Which is reasonable, especially since the two stopped speaking in 2000 after Crawford left Houston’s employment. But the thing is, how can we fully glean the full scope of somebody’s life when a posthumous tell-all fails to include the one person whose insight would mean the most? How can we assume to know someone when, still in death, most revelations are speculative?
Ultimately, to explore people's lives after their deaths is remarkably hard. Unless based on their art or diaries (like Kurt Cobain: Montage of Heck) or consisting primarily of home footage (Amy), it’s nearly impossible to create a portrait that does justice to the entirety of someone’s existence.

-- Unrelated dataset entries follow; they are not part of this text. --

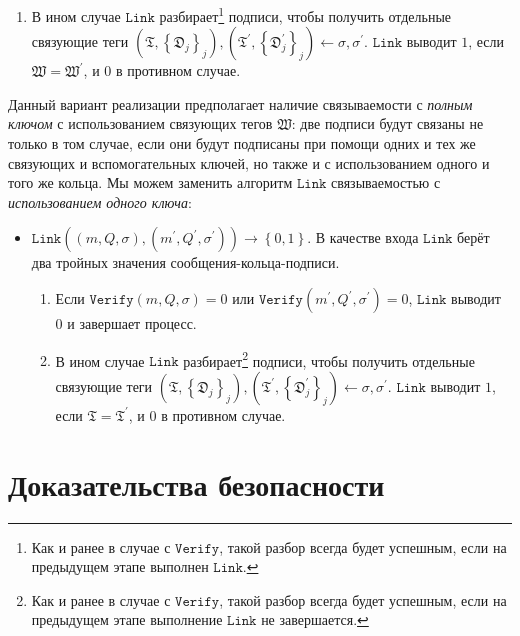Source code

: \documentclass{llncs}
\begin{document}
\begin{definition}[$d$-CLSAG]
\begin{itemize}
\begin{enumerate}
\item В ином случае $\texttt{Link}$ разбирает\footnote{Как и ранее в случае с $\texttt{Verify}$, такой разбор всегда будет успешным, если на предыдущем этапе выполнен $\texttt{Link}$.} подписи, чтобы получить отдельные связующие теги $(\mathfrak{T}, \left\{\mathfrak{D}_j\right\}_j), (\mathfrak{T}^\prime, \left\{\mathfrak{D}^\prime_j\right\}_j) \leftarrow \sigma, \sigma^\prime$. $\texttt{Link}$ выводит $1$, если $\mathfrak{W} = \mathfrak{W}^\prime$, и $0$ в противном случае.
\end{enumerate}
\end{itemize}
\end{definition}

Данный вариант реализации предполагает наличие связываемости с \textit{полным ключом} с использованием связующих тегов $\mathfrak{W}$: две подписи будут связаны не только в том случае, если они будут подписаны при помощи одних и тех же связующих и вспомогательных ключей, но также и с использованием одного и того же кольца. Мы можем заменить алгоритм $\texttt{Link}$ связываемостью с \textit{использованием одного ключа}:
\begin{itemize}

\item $\texttt{Link}\left((m, Q, \sigma), (m^\prime, Q^\prime, \sigma^\prime)\right) \to \left\{0,1\right\}$. В качестве входа $\texttt{Link}$ берёт два тройных значения сообщения-кольца-подписи.
\begin{enumerate}
\item Если $\texttt{Verify}(m, Q, \sigma) = 0$ или $\texttt{Verify}(m^\prime, Q^\prime, \sigma^\prime) = 0$, $\texttt{Link}$ выводит $0$ и завершает процесс.

\item В ином случае $\texttt{Link}$ разбирает\footnote{Как и ранее в случае с  $\texttt{Verify}$, такой разбор всегда будет успешным, если на предыдущем этапе выполнение $\texttt{Link}$ не завершается.} подписи, чтобы получить отдельные связующие теги $(\mathfrak{T}, \left\{\mathfrak{D}_j\right\}_j), (\mathfrak{T}^\prime, \left\{\mathfrak{D}^\prime_j\right\}_j) \leftarrow \sigma, \sigma^\prime$. $\texttt{Link}$ выводит $1$, если $\mathfrak{T} = \mathfrak{T}^\prime$, и $0$ в противном случае.
\end{enumerate}
\end{itemize}


\section{Доказательства безопасности}
\end{document}
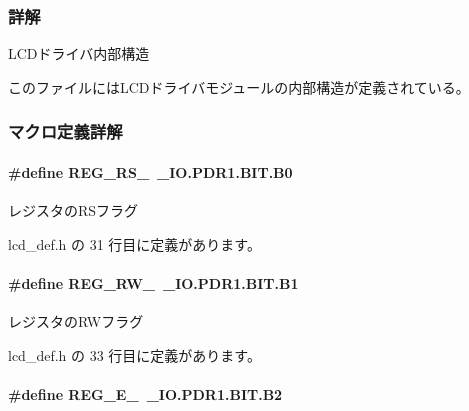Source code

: \subsubsection{詳解}
L\+C\+Dドライバ内部構造 

このファイルには\+L\+C\+Dドライバモジュールの内部構造が定義されている。

 

\subsubsection{マクロ定義詳解}
\paragraph[{R\+E\+G\+\_\+\+R\+S\+\_\+}]{\setlength{\rightskip}{0pt plus 5cm}\#define R\+E\+G\+\_\+\+R\+S\+\_\+~\+\_\+\+I\+O.\+P\+D\+R1.\+B\+I\+T.\+B0}\label{lcd__def_8h_aa18b7c557b2b495f552189b74340f7a1_aa18b7c557b2b495f552189b74340f7a1}


レジスタの\+R\+Sフラグ 



 lcd\+\_\+def.\+h の 31 行目に定義があります。

\paragraph[{R\+E\+G\+\_\+\+R\+W\+\_\+}]{\setlength{\rightskip}{0pt plus 5cm}\#define R\+E\+G\+\_\+\+R\+W\+\_\+~\+\_\+\+I\+O.\+P\+D\+R1.\+B\+I\+T.\+B1}\label{lcd__def_8h_ac8bbcd8783d3c1fb361aaafc6da6c1c6_ac8bbcd8783d3c1fb361aaafc6da6c1c6}


レジスタの\+R\+Wフラグ 



 lcd\+\_\+def.\+h の 33 行目に定義があります。

\paragraph[{R\+E\+G\+\_\+\+E\+\_\+}]{\setlength{\rightskip}{0pt plus 5cm}\#define R\+E\+G\+\_\+\+E\+\_\+~\+\_\+\+I\+O.\+P\+D\+R1.\+B\+I\+T.\+B2}\label{lcd__def_8h_a450bb88fc561fac83cf5bbd024ce9747_a450bb88fc561fac83cf5bbd024ce9747}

Which is why Can I Be Me had a momentous task ahead of it, and why, instead of focusing primarily on Houston’s career, family, or on Brown, they zeroed in on the complexities of her relationship with Crawford.

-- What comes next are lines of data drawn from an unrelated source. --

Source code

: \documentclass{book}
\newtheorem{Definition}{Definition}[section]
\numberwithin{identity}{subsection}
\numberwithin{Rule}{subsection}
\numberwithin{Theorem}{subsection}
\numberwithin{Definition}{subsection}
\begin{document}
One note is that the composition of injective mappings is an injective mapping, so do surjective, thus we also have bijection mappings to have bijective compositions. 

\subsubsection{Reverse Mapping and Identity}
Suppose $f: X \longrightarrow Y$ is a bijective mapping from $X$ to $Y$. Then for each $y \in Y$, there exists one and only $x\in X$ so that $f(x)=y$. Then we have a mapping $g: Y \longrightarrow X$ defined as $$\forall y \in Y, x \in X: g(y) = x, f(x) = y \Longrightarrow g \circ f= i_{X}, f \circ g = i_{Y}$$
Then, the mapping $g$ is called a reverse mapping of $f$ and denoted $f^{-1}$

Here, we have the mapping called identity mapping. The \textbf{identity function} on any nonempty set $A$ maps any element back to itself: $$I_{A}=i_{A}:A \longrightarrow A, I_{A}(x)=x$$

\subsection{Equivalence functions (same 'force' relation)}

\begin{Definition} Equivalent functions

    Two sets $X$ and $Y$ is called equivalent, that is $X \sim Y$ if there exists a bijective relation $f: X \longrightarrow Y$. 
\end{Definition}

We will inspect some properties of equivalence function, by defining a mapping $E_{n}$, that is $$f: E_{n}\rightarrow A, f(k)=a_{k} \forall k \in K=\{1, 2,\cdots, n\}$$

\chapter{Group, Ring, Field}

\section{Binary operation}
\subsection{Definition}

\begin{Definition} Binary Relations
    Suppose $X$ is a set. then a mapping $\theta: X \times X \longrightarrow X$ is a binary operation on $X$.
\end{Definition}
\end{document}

In Broomfield and Dolezal’s defense, their intent to send a message was obvious: that had Houston been allowed to live freely—to date who she wanted, love who she wanted, label herself the way she wanted—she would likely still be alive today. Ultimately, they argue, Houston could have been saved had she been allowed to be herself.
But without Crawford’s perspective, her and Houston’s relationship isn’t honored in a way that does either of them service. Crawford has continued to stay quiet about her relationship with Houston in the years after her death, and Houston never revealed details about their relationship at all. So to hear third parties speak on it feels like a continuation of the pattern leading up to Houston’s death: speculation, assumption, more conversations about it. Which makes the biggest revelation regarding our own conversations about sexuality. Mainly, so desperate to label, we interview the friends and family of a late icon to categorize her accordingly.

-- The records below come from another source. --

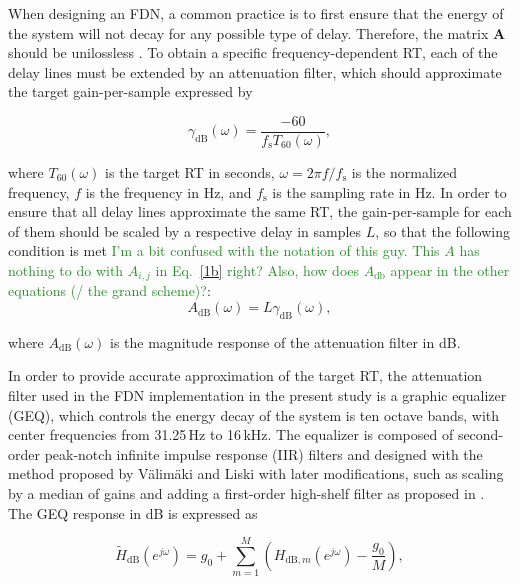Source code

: \documentclass[twoside,a4paper]{article}
\newcommand{\silvin}[1]{\textcolor{ForestGreen}{#1}}
\begin{document}
When designing an FDN, a common practice is to first ensure that the energy of the system will not decay for any possible type of delay. Therefore, the matrix $\textbf{A}$ should be unilossless \cite{Schelcht:Habets:2017:IEEE:lossless:FDN}. To obtain a specific frequency-dependent RT, each of the delay lines must be extended by an attenuation filter, which should approximate the target gain-per-sample expressed by

\begin{equation}
	\gamma_\textrm{dB}(\omega)=\frac{-60}{f_\textrm{s} T_{60} (\omega)},
	\label{eq:gamma}
\end{equation}

\noindent where $T_{60}(\omega)$ is the target RT in seconds, $\omega = 2\pi f/f_\textrm{s}$ is the normalized frequency, $f$ is the frequency in Hz, and $f_\textrm{s}$ is the sampling rate in Hz. In order to ensure that all delay lines approximate the same RT, the gain-per-sample for each of them should be scaled by a respective delay in samples $L$, so that the following condition is met \silvin{I'm a bit confused with the notation of this guy. This $A$ has nothing to do with $A_{i,j}$ in Eq.~\eqref{1b} right? Also, how does $A_\text{db}$ appear in the other equations (/ the grand scheme)?}: 
\begin{equation}
	A_\textrm{dB}(\omega)=L\gamma_\textrm{dB}(\omega),
	\label{eq:attenuation}
\end{equation}

\noindent where $A_\textrm{dB}(\omega)$ is the magnitude response of the attenuation filter in dB.



In order to provide accurate approximation of the target RT, the attenuation filter used in the FDN implementation in the present study is a graphic equalizer (GEQ), which controls the energy decay of the system is ten octave bands, with center frequencies from 31.25\,Hz to 16\,kHz. The equalizer is composed of second-order peak-notch infinite impulse response (IIR) filters \cite{Orfanidis:2010:introduction:SP} and designed with the method proposed by V\"alim\"aki and Liski \cite{Valimaki:Liski:2017:IEEE:accurate:equalizer} with later modifications, such as scaling by a median of gains and adding a first-order high-shelf filter as proposed in \cite{prawda:2019:improved}. The GEQ response in dB is expressed as 

\begin{equation}
    \widetilde{H}_\textrm{dB}(e^{j\omega}) = g_0+\sum_{m=1}^M \left(H_{\textrm{dB},m}(e^{j\omega})-\frac{g_0}{M}\right),
	\label{eq:GEQ}
\end{equation}
\end{document}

Of course, the nature of Crawford and Houston’s relationship isn’t for us to dissect and analyze, regardless of our tendencies to try and better understand someone after they’ve gone. But it’s what we do, desperate to understand how we could lose someone we loved and looked up to and followed and adored. And truthfully, Can I Be Me does do a good job of including a range of people from Houston’s life to paint a picture of a talented woman who was complex, ambitious, flawed, dynamic, and complicated. The thing is, when we don’t include the POV of a catalytic person, we’re still only getting a fraction of a multidimensional person.